[Stored dataset items]
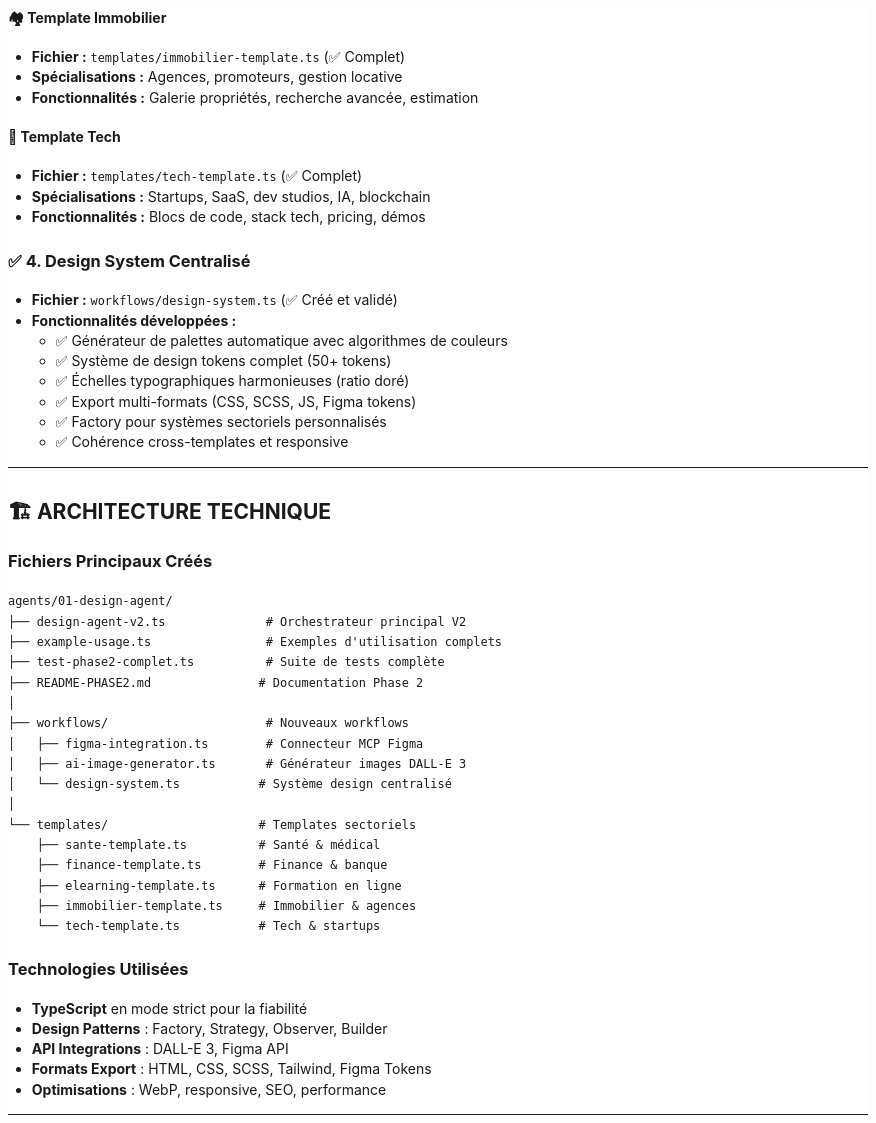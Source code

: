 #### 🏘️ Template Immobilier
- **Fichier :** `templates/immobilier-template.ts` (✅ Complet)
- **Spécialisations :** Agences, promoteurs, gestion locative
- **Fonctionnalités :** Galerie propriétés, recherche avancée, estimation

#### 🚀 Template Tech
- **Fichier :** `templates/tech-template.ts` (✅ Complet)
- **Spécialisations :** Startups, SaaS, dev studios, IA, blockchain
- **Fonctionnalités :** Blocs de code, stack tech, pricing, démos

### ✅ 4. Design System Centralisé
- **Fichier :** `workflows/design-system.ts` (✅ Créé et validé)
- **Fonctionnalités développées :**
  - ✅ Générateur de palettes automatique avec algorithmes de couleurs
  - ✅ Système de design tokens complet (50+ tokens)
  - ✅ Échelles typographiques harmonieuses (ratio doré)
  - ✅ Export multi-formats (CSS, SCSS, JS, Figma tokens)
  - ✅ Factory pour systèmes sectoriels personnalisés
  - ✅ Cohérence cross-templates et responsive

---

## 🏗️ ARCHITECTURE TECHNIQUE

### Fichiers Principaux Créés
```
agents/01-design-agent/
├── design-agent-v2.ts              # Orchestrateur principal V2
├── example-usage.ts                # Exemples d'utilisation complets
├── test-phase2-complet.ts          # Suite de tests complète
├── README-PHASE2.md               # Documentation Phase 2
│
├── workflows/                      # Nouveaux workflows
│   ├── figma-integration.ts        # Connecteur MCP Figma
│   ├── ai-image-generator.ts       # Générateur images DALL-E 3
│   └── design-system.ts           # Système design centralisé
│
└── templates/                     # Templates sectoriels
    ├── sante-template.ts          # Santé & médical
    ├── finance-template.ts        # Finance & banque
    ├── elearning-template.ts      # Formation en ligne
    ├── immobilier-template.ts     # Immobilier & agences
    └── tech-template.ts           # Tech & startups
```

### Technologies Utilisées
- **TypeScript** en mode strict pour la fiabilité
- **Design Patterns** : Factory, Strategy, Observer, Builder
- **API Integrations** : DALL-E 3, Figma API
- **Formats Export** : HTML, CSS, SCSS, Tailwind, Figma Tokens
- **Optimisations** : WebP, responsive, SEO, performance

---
==
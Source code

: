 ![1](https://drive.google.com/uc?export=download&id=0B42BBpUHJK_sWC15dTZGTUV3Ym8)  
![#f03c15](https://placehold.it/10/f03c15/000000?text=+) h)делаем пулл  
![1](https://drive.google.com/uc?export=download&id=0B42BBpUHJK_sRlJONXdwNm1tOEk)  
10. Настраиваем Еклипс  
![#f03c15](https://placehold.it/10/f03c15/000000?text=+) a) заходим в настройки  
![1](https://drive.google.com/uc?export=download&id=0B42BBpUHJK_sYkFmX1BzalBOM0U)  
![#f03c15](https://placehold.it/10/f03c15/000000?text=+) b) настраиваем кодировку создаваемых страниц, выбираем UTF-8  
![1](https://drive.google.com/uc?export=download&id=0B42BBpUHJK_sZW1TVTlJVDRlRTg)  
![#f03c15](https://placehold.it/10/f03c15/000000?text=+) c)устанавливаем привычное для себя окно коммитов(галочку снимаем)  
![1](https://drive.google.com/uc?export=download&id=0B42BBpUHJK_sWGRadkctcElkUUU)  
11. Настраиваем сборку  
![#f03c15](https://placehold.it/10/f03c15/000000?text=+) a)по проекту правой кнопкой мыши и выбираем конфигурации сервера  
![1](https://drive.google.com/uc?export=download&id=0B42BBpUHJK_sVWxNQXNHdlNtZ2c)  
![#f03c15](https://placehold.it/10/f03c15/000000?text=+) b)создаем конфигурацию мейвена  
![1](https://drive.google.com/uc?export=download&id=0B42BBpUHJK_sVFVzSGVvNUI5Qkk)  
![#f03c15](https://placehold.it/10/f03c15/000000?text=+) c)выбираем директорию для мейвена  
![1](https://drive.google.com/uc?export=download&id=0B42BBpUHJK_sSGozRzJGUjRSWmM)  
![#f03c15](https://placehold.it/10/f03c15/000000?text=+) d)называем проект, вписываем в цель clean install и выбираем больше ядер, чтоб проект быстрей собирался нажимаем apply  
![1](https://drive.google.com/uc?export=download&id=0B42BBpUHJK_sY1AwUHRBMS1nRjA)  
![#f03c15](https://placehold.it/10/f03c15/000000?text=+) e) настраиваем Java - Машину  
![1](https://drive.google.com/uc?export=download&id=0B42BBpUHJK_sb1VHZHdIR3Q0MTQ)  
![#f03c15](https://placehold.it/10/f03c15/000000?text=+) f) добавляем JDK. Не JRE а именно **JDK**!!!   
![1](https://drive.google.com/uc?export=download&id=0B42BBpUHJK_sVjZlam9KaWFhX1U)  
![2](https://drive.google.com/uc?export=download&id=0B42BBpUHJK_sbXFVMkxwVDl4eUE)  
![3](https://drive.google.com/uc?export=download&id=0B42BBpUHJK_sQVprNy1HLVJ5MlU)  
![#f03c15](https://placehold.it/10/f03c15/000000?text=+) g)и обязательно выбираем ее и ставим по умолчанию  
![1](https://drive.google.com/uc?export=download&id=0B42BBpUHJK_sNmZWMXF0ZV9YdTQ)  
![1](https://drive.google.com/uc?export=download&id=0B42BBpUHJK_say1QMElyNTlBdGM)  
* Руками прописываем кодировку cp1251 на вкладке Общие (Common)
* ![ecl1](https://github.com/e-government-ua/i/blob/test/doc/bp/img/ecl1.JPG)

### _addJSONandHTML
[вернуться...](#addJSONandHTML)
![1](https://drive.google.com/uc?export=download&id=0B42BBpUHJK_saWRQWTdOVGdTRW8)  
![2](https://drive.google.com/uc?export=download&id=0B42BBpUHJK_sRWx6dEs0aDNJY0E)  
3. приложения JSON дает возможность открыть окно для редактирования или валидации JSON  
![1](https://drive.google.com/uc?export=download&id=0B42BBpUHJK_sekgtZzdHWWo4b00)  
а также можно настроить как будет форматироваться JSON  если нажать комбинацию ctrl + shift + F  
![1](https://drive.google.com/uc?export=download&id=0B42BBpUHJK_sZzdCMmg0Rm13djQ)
==
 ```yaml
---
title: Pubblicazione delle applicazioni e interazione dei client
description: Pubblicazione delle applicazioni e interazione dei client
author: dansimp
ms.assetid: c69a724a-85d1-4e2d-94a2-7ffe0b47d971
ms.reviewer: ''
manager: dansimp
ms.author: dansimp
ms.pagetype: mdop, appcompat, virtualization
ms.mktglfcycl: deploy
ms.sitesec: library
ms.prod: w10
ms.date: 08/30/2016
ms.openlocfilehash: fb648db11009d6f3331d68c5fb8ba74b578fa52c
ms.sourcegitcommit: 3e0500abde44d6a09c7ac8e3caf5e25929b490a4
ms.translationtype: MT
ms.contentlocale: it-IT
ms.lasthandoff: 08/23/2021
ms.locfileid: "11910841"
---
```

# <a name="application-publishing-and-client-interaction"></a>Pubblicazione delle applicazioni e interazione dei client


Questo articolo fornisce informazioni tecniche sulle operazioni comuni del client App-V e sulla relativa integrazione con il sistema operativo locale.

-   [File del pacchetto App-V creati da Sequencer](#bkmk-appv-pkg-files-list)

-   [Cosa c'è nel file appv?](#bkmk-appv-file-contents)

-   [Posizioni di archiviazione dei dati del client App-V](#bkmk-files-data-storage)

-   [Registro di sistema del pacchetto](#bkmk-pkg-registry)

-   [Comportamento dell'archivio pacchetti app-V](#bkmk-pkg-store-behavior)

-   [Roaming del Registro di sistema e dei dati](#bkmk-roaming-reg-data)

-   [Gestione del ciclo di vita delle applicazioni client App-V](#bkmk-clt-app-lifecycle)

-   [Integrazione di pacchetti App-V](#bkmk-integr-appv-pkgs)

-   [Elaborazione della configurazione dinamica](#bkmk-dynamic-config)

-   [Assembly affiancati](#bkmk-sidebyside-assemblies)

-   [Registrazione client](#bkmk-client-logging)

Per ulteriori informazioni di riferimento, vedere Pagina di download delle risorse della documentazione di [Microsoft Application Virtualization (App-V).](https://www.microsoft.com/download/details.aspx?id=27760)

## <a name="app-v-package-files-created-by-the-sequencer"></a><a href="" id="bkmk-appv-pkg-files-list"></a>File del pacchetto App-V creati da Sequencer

#### Problem description:
Word search in the records above: please count the lines holding "Spécialisations" and state the count alone.

#### Answer for the task:
2